Transitie per 1 juli 2027
Het aantal pensioenfondsen dat op 1 juli 2027 wil overstappen, steeg van één naar negen, terwijl 14 pensioenfondsen inmiddels uitgaan van een transitie op of na 1 juli 2027.

Transitie op laatste moment
Vijf pensioenfondsen sorteren zelfs voor op de uiterste transitiedatum. Terwijl de AMvB die uitstel tot dat moment mogelijk moet maken nog niet naar de Tweede Kamer is gestuurd. Bij de vorige rapportage waren nog maar twee fondsen van plan hun transitie in 2028 te laten plaatsvinden.

DNB waarschuwt dat er door het uitstellen een piekbelasting kan ontstaan met mogelijk capaciteitsproblemen bij uitvoeringsorganisaties, adviseurs, actuarissen, accountants, juristen, IT-auditors en bij DNB/AFM zelf.

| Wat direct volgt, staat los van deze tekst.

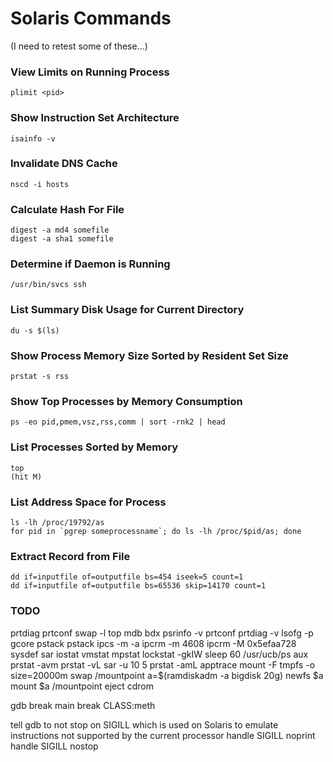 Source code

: 
# Solaris Commands

(I need to retest some of these...)

### View Limits on Running Process

    plimit <pid>

### Show Instruction Set Architecture

    isainfo -v

### Invalidate DNS Cache 

    nscd -i hosts

### Calculate Hash For File

    digest -a md4 somefile
    digest -a sha1 somefile

### Determine if Daemon is Running

    /usr/bin/svcs ssh	

### List Summary Disk Usage for Current Directory

    du -s $(ls)

### Show Process Memory Size Sorted by Resident Set Size

    prstat -s rss	

### Show Top Processes by Memory Consumption

    ps -eo pid,pmem,vsz,rss,comm | sort -rnk2 | head

### List Processes Sorted by Memory

    top
    (hit M)

### List Address Space for Process

    ls -lh /proc/19792/as
    for pid in `pgrep someprocessname`; do ls -lh /proc/$pid/as; done

### Extract Record from File

    dd if=inputfile of=outputfile bs=454 iseek=5 count=1 
    dd if=inputfile of=outputfile bs=65536 skip=14170 count=1

### TODO

prtdiag
prtconf
swap -l
top
mdb
bdx
psrinfo -v
prtconf
prtdiag -v
lsofg -p
gcore
pstack <pid>
pstack <corefile>
ipcs -m -a
ipcrm -m 4608
ipcrm -M 0x5efaa728
sysdef
sar
iostat
vmstat
mpstat
lockstat -gkIW sleep 60
/usr/ucb/ps aux
prstat -avm
prstat -vL
sar -u 10 5
prstat -amL
apptrace
mount -F tmpfs -o size=20000m swap /mountpoint
a=$(ramdiskadm -a bigdisk 20g)
newfs $a
mount $a /mountpoint
eject cdrom

gdb
break main
break CLASS:meth

tell gdb to not stop on SIGILL which is used on Solaris to emulate instructions not supported by the current processor
handle SIGILL noprint
handle SIGILL nostop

Aantal pensioenfondsen zal drastisch verder afnemen

Ook blijkt uit het DNB-onderzoek dat 35 pensioenfondsen verwachten in de komende vijf jaar te zullen stoppen; twintig andere fondsen overwegen dit. Slechts 122 fondsen zeggen in het nieuwe stelsel door te zullen gaan.

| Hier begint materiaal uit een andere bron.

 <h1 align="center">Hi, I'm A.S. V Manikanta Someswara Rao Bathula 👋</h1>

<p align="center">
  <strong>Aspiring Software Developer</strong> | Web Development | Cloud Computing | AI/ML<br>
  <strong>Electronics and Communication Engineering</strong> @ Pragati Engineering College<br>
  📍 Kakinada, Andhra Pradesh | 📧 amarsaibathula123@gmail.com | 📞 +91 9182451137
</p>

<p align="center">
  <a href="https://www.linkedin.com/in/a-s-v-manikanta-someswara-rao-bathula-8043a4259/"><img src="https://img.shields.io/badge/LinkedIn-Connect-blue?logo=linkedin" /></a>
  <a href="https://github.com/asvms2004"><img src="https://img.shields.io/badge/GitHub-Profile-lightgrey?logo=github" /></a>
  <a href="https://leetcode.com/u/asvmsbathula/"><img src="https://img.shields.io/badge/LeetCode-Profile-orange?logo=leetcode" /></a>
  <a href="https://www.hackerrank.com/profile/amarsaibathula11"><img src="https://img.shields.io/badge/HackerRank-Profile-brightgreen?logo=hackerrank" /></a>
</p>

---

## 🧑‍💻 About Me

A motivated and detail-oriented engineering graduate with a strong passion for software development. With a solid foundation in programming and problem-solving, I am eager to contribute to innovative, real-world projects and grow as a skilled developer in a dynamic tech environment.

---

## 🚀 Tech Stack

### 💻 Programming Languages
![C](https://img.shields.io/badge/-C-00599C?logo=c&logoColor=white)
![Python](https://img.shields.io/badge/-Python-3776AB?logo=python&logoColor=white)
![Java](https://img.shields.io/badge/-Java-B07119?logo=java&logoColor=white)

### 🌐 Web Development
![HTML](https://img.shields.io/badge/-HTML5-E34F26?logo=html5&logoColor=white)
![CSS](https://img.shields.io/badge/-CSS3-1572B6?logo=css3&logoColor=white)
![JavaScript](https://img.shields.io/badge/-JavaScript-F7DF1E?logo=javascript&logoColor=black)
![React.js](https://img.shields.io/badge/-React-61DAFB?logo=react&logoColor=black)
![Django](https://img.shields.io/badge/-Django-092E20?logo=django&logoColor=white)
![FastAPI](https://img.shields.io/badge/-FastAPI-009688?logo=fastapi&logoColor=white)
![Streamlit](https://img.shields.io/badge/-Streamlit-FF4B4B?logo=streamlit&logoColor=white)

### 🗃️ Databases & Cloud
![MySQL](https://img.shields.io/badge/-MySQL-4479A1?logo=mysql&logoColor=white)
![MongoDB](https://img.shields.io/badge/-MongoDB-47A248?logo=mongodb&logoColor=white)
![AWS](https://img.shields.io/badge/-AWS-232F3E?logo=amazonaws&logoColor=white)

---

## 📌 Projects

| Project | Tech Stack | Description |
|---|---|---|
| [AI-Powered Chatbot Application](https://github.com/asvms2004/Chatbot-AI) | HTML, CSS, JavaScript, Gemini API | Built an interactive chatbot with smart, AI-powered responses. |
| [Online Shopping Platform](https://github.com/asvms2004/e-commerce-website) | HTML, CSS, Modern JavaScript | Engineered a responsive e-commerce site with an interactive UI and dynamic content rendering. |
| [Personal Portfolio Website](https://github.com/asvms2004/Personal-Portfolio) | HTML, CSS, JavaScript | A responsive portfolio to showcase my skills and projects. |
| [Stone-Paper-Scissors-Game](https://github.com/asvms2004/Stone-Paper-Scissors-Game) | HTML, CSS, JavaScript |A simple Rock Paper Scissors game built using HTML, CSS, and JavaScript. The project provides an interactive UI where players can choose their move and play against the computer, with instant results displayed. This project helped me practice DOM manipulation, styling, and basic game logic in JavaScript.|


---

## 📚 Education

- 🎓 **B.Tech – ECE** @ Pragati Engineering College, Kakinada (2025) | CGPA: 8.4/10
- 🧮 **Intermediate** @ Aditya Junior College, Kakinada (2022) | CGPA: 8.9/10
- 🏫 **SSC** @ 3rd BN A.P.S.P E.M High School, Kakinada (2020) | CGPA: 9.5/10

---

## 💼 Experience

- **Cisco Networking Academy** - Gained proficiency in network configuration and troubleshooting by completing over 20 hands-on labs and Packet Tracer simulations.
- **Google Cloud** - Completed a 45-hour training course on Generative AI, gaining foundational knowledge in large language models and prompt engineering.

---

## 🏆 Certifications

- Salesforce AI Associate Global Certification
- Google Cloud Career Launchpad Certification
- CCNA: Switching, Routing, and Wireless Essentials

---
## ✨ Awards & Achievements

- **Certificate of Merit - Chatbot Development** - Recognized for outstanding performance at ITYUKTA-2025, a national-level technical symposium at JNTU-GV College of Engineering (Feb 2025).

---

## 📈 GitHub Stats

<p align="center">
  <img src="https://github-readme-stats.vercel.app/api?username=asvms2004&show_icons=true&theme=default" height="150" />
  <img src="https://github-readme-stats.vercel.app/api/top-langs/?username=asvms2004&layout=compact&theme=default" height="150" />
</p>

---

Wetgever maakt het steeds complexer

Een voorbeeld van complexiteit (dat de lezer overigens direct mag vergeten) is het hardnekkige streven van de wetgever om ook beperkte vermogensoverdrachten tussen verschillende groepen deelnemers en gepensioneerden krampachtig uit te sluiten. Dat gaat zelfs zover dat aan het uitsmeren van beleggingsrendementen over meerdere jaren, met als doel pensioenaanpassingen voor gepensioneerden geleidelijk te laten verlopen, beperkingen worden opgelegd door te gaan werken met een spreidings- en een uitkeringsvermogen (bent u er nog?). Omdat de spreidingsperiode maximaal 10 jaar mag zijn, komt daarbovenop nog een wettelijk verplichte afrekening na 10 jaar. De ingewikkelde regelgeving stelt pensioenuitvoerders, die zulke regels in hun computerprogramma’s moeten verwerken, voor flinke – zo niet onmogelijke – uitdagingen. Het is dan ook niet verbazingwekkend dat de uitvoeringskosten steeds verder oplopen en dat grote pensioenuitvoerders – zoals APG en PGGM – stevige verliezen lijden in de aanloop naar het nieuwe stelsel.

De kern van de nieuwe pensioenwet

De meest fundamentele wijziging bij de overgang naar de Wet Toekomst Pensioenen, de kern, is dat er niet langer sprake is van een pensioentoezegging, maar van een premietoezegging. Bovendien is er sprake van een leeftijdsafhankelijk beleggingsbeleid en van individuele pensioenvermogens.

De doelstellingen van de nieuwe pensioenwet

De belangrijke doelstellingen bij de invoering van de Wet Toekomst Pensioenen waren:

  • uitzicht op een koopkrachtig pensioen. Dat is later afgezwakt tot een koopkrachtiger pensioen dan op basis van de oude Pensioenwet;
  • aanhouden van kleinere buffers;
  • pensioenen transparanter en individueler maken door met persoonlijke pensioenpotjes te werken. Die individuele
    pensioenpotjes worden overigens vaak wel collectief belegd;
  • herverdeling van vermogen verhinderen;
  • pensioenen de economische mee- en tegenwind laten volgen, dus sneller te verhogen of verlagen.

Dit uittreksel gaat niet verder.